Rimanendo sulla pelle, gli ingegneri della North Carolina State University hanno sviluppato un sensore in grado di percepire le proprietà elettriche della cute e, da queste, ricavarne lo stato di idratazione. Ciò sarebbe utile per diversi pazienti che si trovano sistematicamente esposti al rischio di disidratazione (militari e vigili del fuoco, atleti, anziani). Un fronte di studio aperto è poi quello della termografia, utilizzabile nell’indagare condizioni flogistiche e vascolari in generale, neurologiche e ancora una volta oncologiche (mammella).

Dispositivi wearable e impatto sulla telemedicina

Da quanto sopra esposto pare evidente il potenziale di questi dispositivi nella telemedicina, ovvero il monitoraggio del paziente in ambiente domestico, metodica che viene attualmente impiegata in contesti molto specialistici, su pazienti selezionati e con sistemi molto costosi (si pensi ai loop recorder nella clinica delle aritmie). Ciò rientra in un’ottica evolutiva che legittimamente riserva sempre di più l’ambiente ospedaliero alla gestione delle problematiche più gravi, da affrontare peraltro in tempi di degenza sempre più controllati.

Ecco allora che si può pensare a indumenti con accelerometro integrato, in grado di rilevare la caduta dell’anziano e segnalarla al centro di riferimento, o di sensori di movimento, da impiegare nella riabilitazione domiciliare dei pazienti colpiti da ictus. In generale, i sensori cinematici sono sottili e facilmente indossabili. Sul mercato (e anche nella letteratura scientifica) si trovano già oggi prodotti come il sistema IDEEA®, un recorder in grado di rilevare milioni di dati posturali e di movimento.

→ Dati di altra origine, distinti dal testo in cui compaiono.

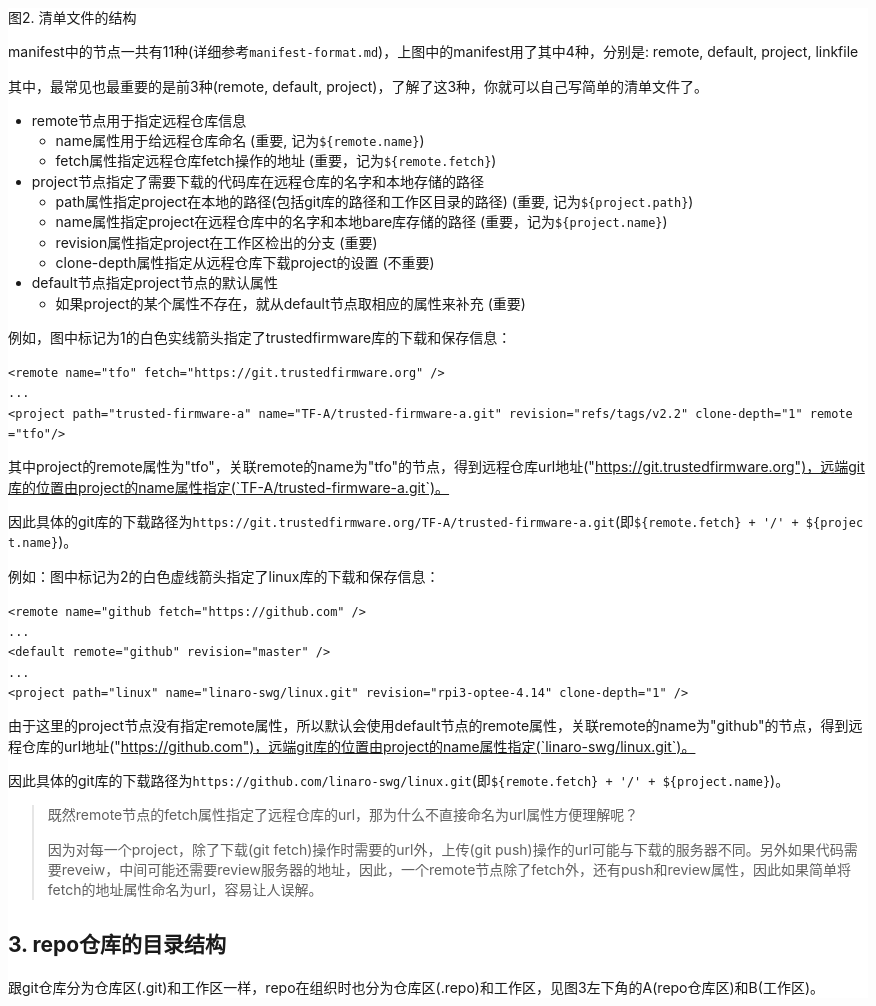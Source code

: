 图2. 清单文件的结构

manifest中的节点一共有11种(详细参考`manifest-format.md`)，上图中的manifest用了其中4种，分别是: remote, default, project, linkfile

其中，最常见也最重要的是前3种(remote, default, project)，了解了这3种，你就可以自己写简单的清单文件了。

- remote节点用于指定远程仓库信息
  - name属性用于给远程仓库命名 (重要, 记为`${remote.name}`)
  - fetch属性指定远程仓库fetch操作的地址 (重要，记为`${remote.fetch}`)
- project节点指定了需要下载的代码库在远程仓库的名字和本地存储的路径
  - path属性指定project在本地的路径(包括git库的路径和工作区目录的路径) (重要, 记为`${project.path}`)
  - name属性指定project在远程仓库中的名字和本地bare库存储的路径 (重要，记为`${project.name}`)
  - revision属性指定project在工作区检出的分支 (重要)
  - clone-depth属性指定从远程仓库下载project的设置 (不重要) 
- default节点指定project节点的默认属性
  - 如果project的某个属性不存在，就从default节点取相应的属性来补充 (重要)

例如，图中标记为1的白色实线箭头指定了trustedfirmware库的下载和保存信息：
```
<remote name="tfo" fetch="https://git.trustedfirmware.org" />
...
<project path="trusted-firmware-a" name="TF-A/trusted-firmware-a.git" revision="refs/tags/v2.2" clone-depth="1" remote="tfo"/>
```

其中project的remote属性为"tfo"，关联remote的name为"tfo"的节点，得到远程仓库url地址("https://git.trustedfirmware.org")，远端git库的位置由project的name属性指定(`TF-A/trusted-firmware-a.git`)。

因此具体的git库的下载路径为`https://git.trustedfirmware.org/TF-A/trusted-firmware-a.git`(即`${remote.fetch} + '/' + ${project.name}`)。

例如：图中标记为2的白色虚线箭头指定了linux库的下载和保存信息：
```
<remote name="github fetch="https://github.com" />
...
<default remote="github" revision="master" />
...
<project path="linux" name="linaro-swg/linux.git" revision="rpi3-optee-4.14" clone-depth="1" />
```

由于这里的project节点没有指定remote属性，所以默认会使用default节点的remote属性，关联remote的name为"github"的节点，得到远程仓库的url地址("https://github.com")，远端git库的位置由project的name属性指定(`linaro-swg/linux.git`)。

因此具体的git库的下载路径为`https://github.com/linaro-swg/linux.git`(即`${remote.fetch} + '/' + ${project.name}`)。

> 既然remote节点的fetch属性指定了远程仓库的url，那为什么不直接命名为url属性方便理解呢？
>
> 因为对每一个project，除了下载(git fetch)操作时需要的url外，上传(git push)操作的url可能与下载的服务器不同。另外如果代码需要reveiw，中间可能还需要review服务器的地址，因此，一个remote节点除了fetch外，还有push和review属性，因此如果简单将fetch的地址属性命名为url，容易让人误解。

## 3. repo仓库的目录结构

跟git仓库分为仓库区(.git)和工作区一样，repo在组织时也分为仓库区(.repo)和工作区，见图3左下角的A(repo仓库区)和B(工作区)。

Oltre che a casa, questi dispositivi wearable possono risultare utili sul posto di lavoro. Ne possono giovare tanto le aziende, che, in generale, possono incoraggiare i propri dipendenti ad adottare o mantenere uno stile di vita sano e, in alcuni casi, hanno la possibilità di monitorare le condizioni dei propri lavoratori (si pensi ad esempio ai livelli di sonno negli autisti e autotrasportatori), quanto il sistema previdenziale pubblico (medicina del lavoro).

Un ultimo campo di sviluppo da considerare è quello della ricerca biomedica. È attualmente in corso a livello europeo un programma denominato RADAR-CNS (Remote Assessment of Disease And Relapse – Central Nervous System) che ha come obiettivo il monitoraggio clinico, mediante l’impiego di dispositivi indossabili, di pazienti affetti da patologie psichiatriche e neurologiche (depressione, epilessia, sclerosi multipla) durante la normale vita quotidiana.

Da ultimo si ricordi il progetto MD2K (Mobile Sensor Data to Knowledge), sovvenzionato con più 10 milioni di dollari dal National Institutes of Health degli Stati Uniti, che si utilizza i device indossabili nel contesto della prevenzione cardiologica (e nello specifico dell’insufficienza cardiaca congestizia) e – ambito questo forse ancora più interessante – nella gestione della dipendenza dal tabacco. I ricercatori, raccogliendo dati relativi allo stress e ai movimenti del braccio nell’atto del fumare, intendono indagare i fattori che inducono chi ha smesso a tornare sui propri passi.